Treloar didn’t identify a particular budgetary request from the police department that the City Council hadn’t supported, but she said she wanted council members to spend more time interacting with officers and hearing from them outside of City Hall.

Treloar also said she would support a property tax levy being proposed for the November ballot in order to pay for recent increases in officer compensation, in addition to other rising staff costs at the city.

She acknowledges that, amid growing budget concerns, the city may have to trim spending. She added that she would look first at cutting positions within the City Council office, which has grown significantly since the beginning of the city’s strong mayor system.

She is the only candidate for the seat who has previously run for public office. During her unsuccessful 2019 campaign for the Spokane Public Schools Board, Treloar opposed a supplemental levy and supported hiring armed police officers who would be permanently assigned to a specific middle school and high school.

She was a finalist in 2020 for a vacant council seat to which Betsy Wilkerson was eventually appointed, saying she wanted to bring “a balanced and moderate approach” to the legislative body. Later that year, she joined protests calling for an in-school learning option as COVID-19 restrictions flared.

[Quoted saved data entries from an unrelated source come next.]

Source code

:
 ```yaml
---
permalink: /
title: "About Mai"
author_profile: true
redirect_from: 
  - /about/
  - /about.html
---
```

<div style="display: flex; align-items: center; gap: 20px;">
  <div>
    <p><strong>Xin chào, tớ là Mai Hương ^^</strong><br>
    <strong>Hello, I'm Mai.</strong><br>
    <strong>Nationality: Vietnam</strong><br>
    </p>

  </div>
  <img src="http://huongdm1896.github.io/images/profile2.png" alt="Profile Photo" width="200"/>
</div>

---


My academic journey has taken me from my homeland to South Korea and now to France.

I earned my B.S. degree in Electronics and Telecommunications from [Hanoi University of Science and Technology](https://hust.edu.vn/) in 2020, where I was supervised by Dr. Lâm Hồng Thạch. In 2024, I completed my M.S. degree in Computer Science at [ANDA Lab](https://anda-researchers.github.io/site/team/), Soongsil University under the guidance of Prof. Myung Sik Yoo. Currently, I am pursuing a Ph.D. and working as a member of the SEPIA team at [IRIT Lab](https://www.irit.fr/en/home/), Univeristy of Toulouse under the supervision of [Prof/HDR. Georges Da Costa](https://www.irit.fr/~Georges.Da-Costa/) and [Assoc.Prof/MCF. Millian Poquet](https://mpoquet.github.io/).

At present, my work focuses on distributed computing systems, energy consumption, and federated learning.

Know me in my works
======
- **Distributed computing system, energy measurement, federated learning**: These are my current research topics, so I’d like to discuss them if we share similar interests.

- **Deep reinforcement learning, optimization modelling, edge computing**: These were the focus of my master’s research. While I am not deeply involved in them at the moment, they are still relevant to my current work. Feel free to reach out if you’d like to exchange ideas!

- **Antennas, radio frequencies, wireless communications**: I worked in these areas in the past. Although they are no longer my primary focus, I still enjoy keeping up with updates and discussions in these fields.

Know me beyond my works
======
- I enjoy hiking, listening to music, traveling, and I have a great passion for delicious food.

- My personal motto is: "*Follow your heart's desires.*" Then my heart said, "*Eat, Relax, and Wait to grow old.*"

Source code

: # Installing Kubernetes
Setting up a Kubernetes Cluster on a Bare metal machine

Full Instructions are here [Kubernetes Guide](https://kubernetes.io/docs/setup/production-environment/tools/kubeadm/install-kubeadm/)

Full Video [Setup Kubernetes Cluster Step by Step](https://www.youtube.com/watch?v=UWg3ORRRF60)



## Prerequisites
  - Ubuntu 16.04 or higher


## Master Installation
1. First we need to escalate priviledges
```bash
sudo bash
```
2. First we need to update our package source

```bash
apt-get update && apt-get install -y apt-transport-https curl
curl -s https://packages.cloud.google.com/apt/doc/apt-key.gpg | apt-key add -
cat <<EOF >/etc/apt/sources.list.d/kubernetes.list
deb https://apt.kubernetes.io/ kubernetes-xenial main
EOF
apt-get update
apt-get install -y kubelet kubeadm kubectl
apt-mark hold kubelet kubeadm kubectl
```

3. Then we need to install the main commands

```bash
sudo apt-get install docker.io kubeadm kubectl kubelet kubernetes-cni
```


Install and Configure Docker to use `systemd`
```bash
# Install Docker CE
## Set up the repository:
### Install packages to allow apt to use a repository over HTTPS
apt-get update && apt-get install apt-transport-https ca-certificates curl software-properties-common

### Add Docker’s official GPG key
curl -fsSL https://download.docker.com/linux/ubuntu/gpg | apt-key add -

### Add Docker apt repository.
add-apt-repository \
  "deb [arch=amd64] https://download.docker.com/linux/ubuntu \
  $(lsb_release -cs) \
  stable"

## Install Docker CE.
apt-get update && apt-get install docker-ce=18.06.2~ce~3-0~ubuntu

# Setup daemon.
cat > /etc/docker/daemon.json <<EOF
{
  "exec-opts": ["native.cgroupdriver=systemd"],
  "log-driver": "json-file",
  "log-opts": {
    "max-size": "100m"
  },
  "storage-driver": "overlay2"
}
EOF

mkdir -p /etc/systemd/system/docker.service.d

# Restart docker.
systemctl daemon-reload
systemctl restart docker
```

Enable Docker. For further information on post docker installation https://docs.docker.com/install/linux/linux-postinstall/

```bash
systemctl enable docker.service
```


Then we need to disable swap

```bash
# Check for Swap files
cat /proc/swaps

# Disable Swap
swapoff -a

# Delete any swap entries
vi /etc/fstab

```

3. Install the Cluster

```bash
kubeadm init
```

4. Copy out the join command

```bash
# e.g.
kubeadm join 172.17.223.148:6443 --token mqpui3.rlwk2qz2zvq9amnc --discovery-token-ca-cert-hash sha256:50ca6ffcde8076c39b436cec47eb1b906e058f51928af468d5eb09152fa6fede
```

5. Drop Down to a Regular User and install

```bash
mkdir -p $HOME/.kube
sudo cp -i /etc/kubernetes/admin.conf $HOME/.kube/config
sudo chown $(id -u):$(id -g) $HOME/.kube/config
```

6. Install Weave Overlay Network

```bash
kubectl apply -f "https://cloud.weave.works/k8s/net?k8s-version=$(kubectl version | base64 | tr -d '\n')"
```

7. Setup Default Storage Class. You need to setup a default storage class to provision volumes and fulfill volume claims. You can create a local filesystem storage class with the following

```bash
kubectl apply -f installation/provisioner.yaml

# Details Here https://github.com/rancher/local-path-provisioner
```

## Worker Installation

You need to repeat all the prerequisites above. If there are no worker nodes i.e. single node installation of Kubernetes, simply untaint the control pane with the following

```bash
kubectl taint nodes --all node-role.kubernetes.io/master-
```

She worked for nine years as a classroom teacher in various schools for the Spokane Public Schools district but left in 2013 after her two sons were born.

She then helped to start Bite2 Go, a program aimed at supplementing meals for underserved students, she said.

“When you have kids that are hungry, they can’t study or work on their behavioral problems, because their attention is on their next meal,” she said.

At the start of 2022, Treloar started Executive Functioning Coaching, a company that helps train people with Attention-Deficit Hyperactivity Disorder or other conditions to learn better organization, impulse control and other vital skills.

Naccarato

Mike Naccarato was the only candidate for the district who did not provide an interview for The Spokesman-Review this week. In an initial May interview, he said wanted to pursue housing-first approaches to homelessness, incentivize higher housing density, reduce development fees and streamline the permitting process, though the latter is almost entirely under the purview of the mayoral administration.

But in emails sent Wednesday and Thursday, Naccarato was narrowly focused on the one issue he believes is at the heart of the city’s problems: money in elections.

“Regarding policy proposals, I want to emphasize that all the candidates in this race have very similar proposals, or, at the very least, acknowledge the same issues that plague our beautiful city of Spokane,” he wrote.

“However, there is one significant difference between them and me: I am the only candidate who hasn’t succumbed to the allure of money.”

Indeed, Naccarato reports having raised no money , while his opponents have collectively raised more than $160,000, most of which has flowed to the campaign of Treloar, who has also attracted nearly $50,000 in independent expenditures from real estate interests.

“If Spokane truly desires real change, it needs a candidate who has the courage to say no to the influence of money and prioritize the needs of our community above all else,” he said.

Naccarato is employed as a purchaser for HDT Global, working with specialized shipping containers that can be airdropped to U.S. and allied troops. He is a newcomer to electoral politics.

Born and raised in the Tri-Cities, Naccarato moved to Spokane for college. His family has deep roots in the region, part of a large settlement of Italian immigrants in the Priest River, Idaho, area in the 1800s, he said.